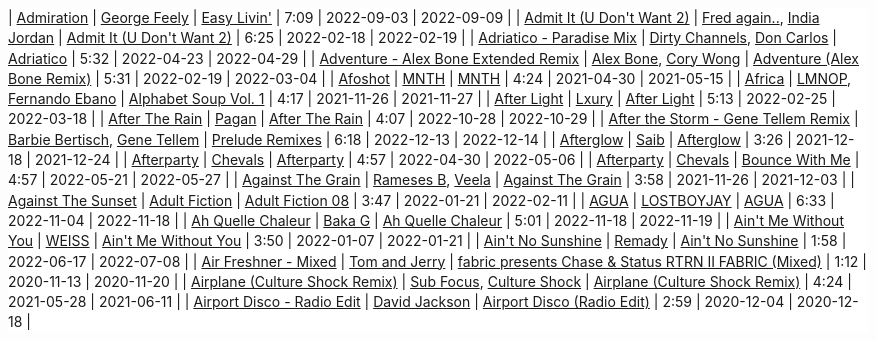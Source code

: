 | [Admiration](https://open.spotify.com/track/3xnHV6bBKmHXLEdV9oyQzq) | [George Feely](https://open.spotify.com/artist/754g9H1CJLzlgTmMZTFC81) | [Easy Livin'](https://open.spotify.com/album/1TfcD0nFHuiKXTgI8Xtjz3) | 7:09 | 2022-09-03 | 2022-09-09 |
| [Admit It (U Don't Want 2)](https://open.spotify.com/track/1447z3NQY5Dg6oik6Zh5rw) | [Fred again..](https://open.spotify.com/artist/4oLeXFyACqeem2VImYeBFe), [India Jordan](https://open.spotify.com/artist/5RMLpCv3ic2KtGnqJ7eMG4) | [Admit It (U Don't Want 2)](https://open.spotify.com/album/1UYiZeZ7VyQ32mPs3djAWC) | 6:25 | 2022-02-18 | 2022-02-19 |
| [Adriatico - Paradise Mix](https://open.spotify.com/track/4Ij7hCKVpL6ZSC4AmysAPk) | [Dirty Channels](https://open.spotify.com/artist/6Mfp25l60MUxx8MWkA0vil), [Don Carlos](https://open.spotify.com/artist/5WcGRaGsl0b9sul7jVdDgc) | [Adriatico](https://open.spotify.com/album/7vDFy2UE3DYFGP13YdTnyX) | 5:32 | 2022-04-23 | 2022-04-29 |
| [Adventure - Alex Bone Extended Remix](https://open.spotify.com/track/3NsuZKzuCjSqXw0kS60Q4z) | [Alex Bone](https://open.spotify.com/artist/2iL6iQOjN0zrskyJHksaEJ), [Cory Wong](https://open.spotify.com/artist/6xt9sJmmyYwWkJv8A6ssiU) | [Adventure (Alex Bone Remix)](https://open.spotify.com/album/5QBPCf0U0IbUcBgmGWB8Rz) | 5:31 | 2022-02-19 | 2022-03-04 |
| [Afoshot](https://open.spotify.com/track/6Sy6IoGyPdSu5xckSxO1p0) | [MNTH](https://open.spotify.com/artist/4IcT9n9ewpVJShaK4HHDQq) | [MNTH](https://open.spotify.com/album/0DeXzRIbQZvTtzBPhXq1HN) | 4:24 | 2021-04-30 | 2021-05-15 |
| [Africa](https://open.spotify.com/track/4QDiYLYAODCzk86IX9n6ey) | [LMNOP](https://open.spotify.com/artist/0MK47kfnPGRZJjaKdxvobL), [Fernando Ebano](https://open.spotify.com/artist/6TMAEaYEeEsOxD3HQrBg7Y) | [Alphabet Soup Vol. 1](https://open.spotify.com/album/6GlZh2YIOD6VyMoWRVBODS) | 4:17 | 2021-11-26 | 2021-11-27 |
| [After Light](https://open.spotify.com/track/1YsZAXJTxulxhe0maW13CV) | [Lxury](https://open.spotify.com/artist/65A90NWrD8qdbNtsRgVXdf) | [After Light](https://open.spotify.com/album/03ruURIE4gy9NqMe3xmrbl) | 5:13 | 2022-02-25 | 2022-03-18 |
| [After The Rain](https://open.spotify.com/track/3Xo21zVbxWGboTS615jMNG) | [Pagan](https://open.spotify.com/artist/64DMGOuRN75gf19FY7eVme) | [After The Rain](https://open.spotify.com/album/2iEPVGPscedPzIMc1KoOQq) | 4:07 | 2022-10-28 | 2022-10-29 |
| [After the Storm - Gene Tellem Remix](https://open.spotify.com/track/3JPehPUSoY3UWcbe4joyT5) | [Barbie Bertisch](https://open.spotify.com/artist/2UPK9HwanL6StUUNYLlUMx), [Gene Tellem](https://open.spotify.com/artist/4Jg4Hg0F23XfdHlpc8oxKb) | [Prelude Remixes](https://open.spotify.com/album/0gjvR90oUZIuOrP441z6Dp) | 6:18 | 2022-12-13 | 2022-12-14 |
| [Afterglow](https://open.spotify.com/track/7FRFNRXJ5j1szV2J6CCNGT) | [Saib](https://open.spotify.com/artist/6N4HlHINMvoTyAL0yhBUCk) | [Afterglow](https://open.spotify.com/album/0DtBbtQQWgk1Kd6eTwmHtA) | 3:26 | 2021-12-18 | 2021-12-24 |
| [Afterparty](https://open.spotify.com/track/1C1HXoQnkCAADnTJn1fXXi) | [Chevals](https://open.spotify.com/artist/3FLjlMNzBBKe23npQu6y85) | [Afterparty](https://open.spotify.com/album/4bs4qQVf7rLnrDKu0a1SDM) | 4:57 | 2022-04-30 | 2022-05-06 |
| [Afterparty](https://open.spotify.com/track/4jRyR09FButSv6QOpDWVcP) | [Chevals](https://open.spotify.com/artist/3FLjlMNzBBKe23npQu6y85) | [Bounce With Me](https://open.spotify.com/album/3LluwnFbiHf9D3Red72GyU) | 4:57 | 2022-05-21 | 2022-05-27 |
| [Against The Grain](https://open.spotify.com/track/5Wt6kUP0OX2IUx1XW12UlN) | [Rameses B](https://open.spotify.com/artist/06EfEcjc0vdvI6VNL0soIO), [Veela](https://open.spotify.com/artist/3CiuuHKIxxJPoNRvF94GtR) | [Against The Grain](https://open.spotify.com/album/3kmbbE86kGtEM7sjXypeoD) | 3:58 | 2021-11-26 | 2021-12-03 |
| [Against The Sunset](https://open.spotify.com/track/7bA4lyCxAOXE4MJkObgQeL) | [Adult Fiction](https://open.spotify.com/artist/3qOi9zYQNrBrlhmV9WgM7q) | [Adult Fiction 08](https://open.spotify.com/album/1LU5BQFdLts6zTmZgCbSl1) | 3:47 | 2022-01-21 | 2022-02-11 |
| [AGUA](https://open.spotify.com/track/0bH6wYYAPCsUfIGLQFRfpw) | [LOSTBOYJAY](https://open.spotify.com/artist/1k0BkkbwTGZGBqrNWwuucL) | [AGUA](https://open.spotify.com/album/3w1SV76ji9aOWkFRCT6WsM) | 6:33 | 2022-11-04 | 2022-11-18 |
| [Ah Quelle Chaleur](https://open.spotify.com/track/7bdeiirRqalHRqmVcHOTuO) | [Baka G](https://open.spotify.com/artist/7CfH9Pe1z2V3OuUCIH9ru4) | [Ah Quelle Chaleur](https://open.spotify.com/album/33naVCr7AKd71MVIAWfD7m) | 5:01 | 2022-11-18 | 2022-11-19 |
| [Ain't Me Without You](https://open.spotify.com/track/2sYjsgw4R4wJhThhSGlSZS) | [WEISS](https://open.spotify.com/artist/0FBRY66KVaAiddGVefikLB) | [Ain't Me Without You](https://open.spotify.com/album/57Y1Qva1WV0As9PPcgjl1x) | 3:50 | 2022-01-07 | 2022-01-21 |
| [Ain't No Sunshine](https://open.spotify.com/track/0CRYwwQzj5XeLeTuOUC30l) | [Remady](https://open.spotify.com/artist/3JxNeLgMuJI0DEmDt9dLzc) | [Ain't No Sunshine](https://open.spotify.com/album/0whIZP3PsUWsqNbEV9Fjmc) | 1:58 | 2022-06-17 | 2022-07-08 |
| [Air Freshner - Mixed](https://open.spotify.com/track/7eHij9PXnhFheXzcnQ52E8) | [Tom and Jerry](https://open.spotify.com/artist/1k3guW9VYWOE1hHxNBCIoz) | [fabric presents Chase & Status RTRN II FABRIC (Mixed)](https://open.spotify.com/album/5GFbWpvy3anOFQKq7XnVWT) | 1:12 | 2020-11-13 | 2020-11-20 |
| [Airplane (Culture Shock Remix)](https://open.spotify.com/track/65HLjHSipFfvIU3082WFmS) | [Sub Focus](https://open.spotify.com/artist/0QaSiI5TLA4N7mcsdxShDO), [Culture Shock](https://open.spotify.com/artist/6lp2VnIRXXpC9Wz7hSX6RE) | [Airplane (Culture Shock Remix)](https://open.spotify.com/album/1TVeIv9gfLAukqQ2xcXXtf) | 4:24 | 2021-05-28 | 2021-06-11 |
| [Airport Disco - Radio Edit](https://open.spotify.com/track/7vx2yDZJkBAv5mUOZWhgBh) | [David Jackson](https://open.spotify.com/artist/7qiozhwvnBwz1t082JIBNV) | [Airport Disco (Radio Edit)](https://open.spotify.com/album/1KqcwmzUvuIvATX6nPUpzF) | 2:59 | 2020-12-04 | 2020-12-18 |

+--

■ What you have to do: Your answer is a single number: how many lines in the listing above hold "Afterparty"?

■ Solution to the problem: 2